◆ **EXERCISE PROMPT**: Word for word, print all of the lines below.

***

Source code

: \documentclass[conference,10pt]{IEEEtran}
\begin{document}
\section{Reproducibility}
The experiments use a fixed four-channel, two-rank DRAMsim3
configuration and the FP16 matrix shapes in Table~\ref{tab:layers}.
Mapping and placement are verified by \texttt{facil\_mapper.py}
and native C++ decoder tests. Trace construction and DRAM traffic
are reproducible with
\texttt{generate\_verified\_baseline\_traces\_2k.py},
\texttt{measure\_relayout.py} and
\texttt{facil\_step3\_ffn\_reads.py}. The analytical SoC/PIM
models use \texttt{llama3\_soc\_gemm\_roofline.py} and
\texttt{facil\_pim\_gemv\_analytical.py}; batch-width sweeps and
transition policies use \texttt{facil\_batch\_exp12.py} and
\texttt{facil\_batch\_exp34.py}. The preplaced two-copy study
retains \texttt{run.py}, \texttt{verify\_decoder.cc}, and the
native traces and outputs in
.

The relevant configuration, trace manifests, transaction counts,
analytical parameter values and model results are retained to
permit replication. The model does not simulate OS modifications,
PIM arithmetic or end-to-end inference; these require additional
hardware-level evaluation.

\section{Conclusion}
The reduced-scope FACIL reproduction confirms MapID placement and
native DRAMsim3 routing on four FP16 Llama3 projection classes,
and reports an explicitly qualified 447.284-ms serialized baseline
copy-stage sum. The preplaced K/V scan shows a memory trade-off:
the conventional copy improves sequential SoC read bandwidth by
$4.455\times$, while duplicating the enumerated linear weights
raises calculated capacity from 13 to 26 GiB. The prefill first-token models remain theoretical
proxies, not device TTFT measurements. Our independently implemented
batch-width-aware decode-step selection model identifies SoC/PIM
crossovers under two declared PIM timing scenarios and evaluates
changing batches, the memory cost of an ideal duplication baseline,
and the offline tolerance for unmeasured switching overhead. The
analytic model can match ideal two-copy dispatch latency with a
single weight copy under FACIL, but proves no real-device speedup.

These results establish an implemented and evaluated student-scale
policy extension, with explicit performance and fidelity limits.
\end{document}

***

◆ **COMPLETED TASK**:
Source code

: \documentclass[conference,10pt]{IEEEtran}
\begin{document}
\section{Reproducibility}
The experiments use a fixed four-channel, two-rank DRAMsim3
configuration and the FP16 matrix shapes in Table~\ref{tab:layers}.
Mapping and placement are verified by \texttt{facil\_mapper.py}
and native C++ decoder tests. Trace construction and DRAM traffic
are reproducible with
\texttt{generate\_verified\_baseline\_traces\_2k.py},
\texttt{measure\_relayout.py} and
\texttt{facil\_step3\_ffn\_reads.py}. The analytical SoC/PIM
models use \texttt{llama3\_soc\_gemm\_roofline.py} and
\texttt{facil\_pim\_gemv\_analytical.py}; batch-width sweeps and
transition policies use \texttt{facil\_batch\_exp12.py} and
\texttt{facil\_batch\_exp34.py}. The preplaced two-copy study
retains \texttt{run.py}, \texttt{verify\_decoder.cc}, and the
native traces and outputs in
.

The relevant configuration, trace manifests, transaction counts,
analytical parameter values and model results are retained to
permit replication. The model does not simulate OS modifications,
PIM arithmetic or end-to-end inference; these require additional
hardware-level evaluation.

\section{Conclusion}
The reduced-scope FACIL reproduction confirms MapID placement and
native DRAMsim3 routing on four FP16 Llama3 projection classes,
and reports an explicitly qualified 447.284-ms serialized baseline
copy-stage sum. The preplaced K/V scan shows a memory trade-off:
the conventional copy improves sequential SoC read bandwidth by
$4.455\times$, while duplicating the enumerated linear weights
raises calculated capacity from 13 to 26 GiB. The prefill first-token models remain theoretical
proxies, not device TTFT measurements. Our independently implemented
batch-width-aware decode-step selection model identifies SoC/PIM
crossovers under two declared PIM timing scenarios and evaluates
changing batches, the memory cost of an ideal duplication baseline,
and the offline tolerance for unmeasured switching overhead. The
analytic model can match ideal two-copy dispatch latency with a
single weight copy under FACIL, but proves no real-device speedup.

These results establish an implemented and evaluated student-scale
policy extension, with explicit performance and fidelity limits.
\end{document}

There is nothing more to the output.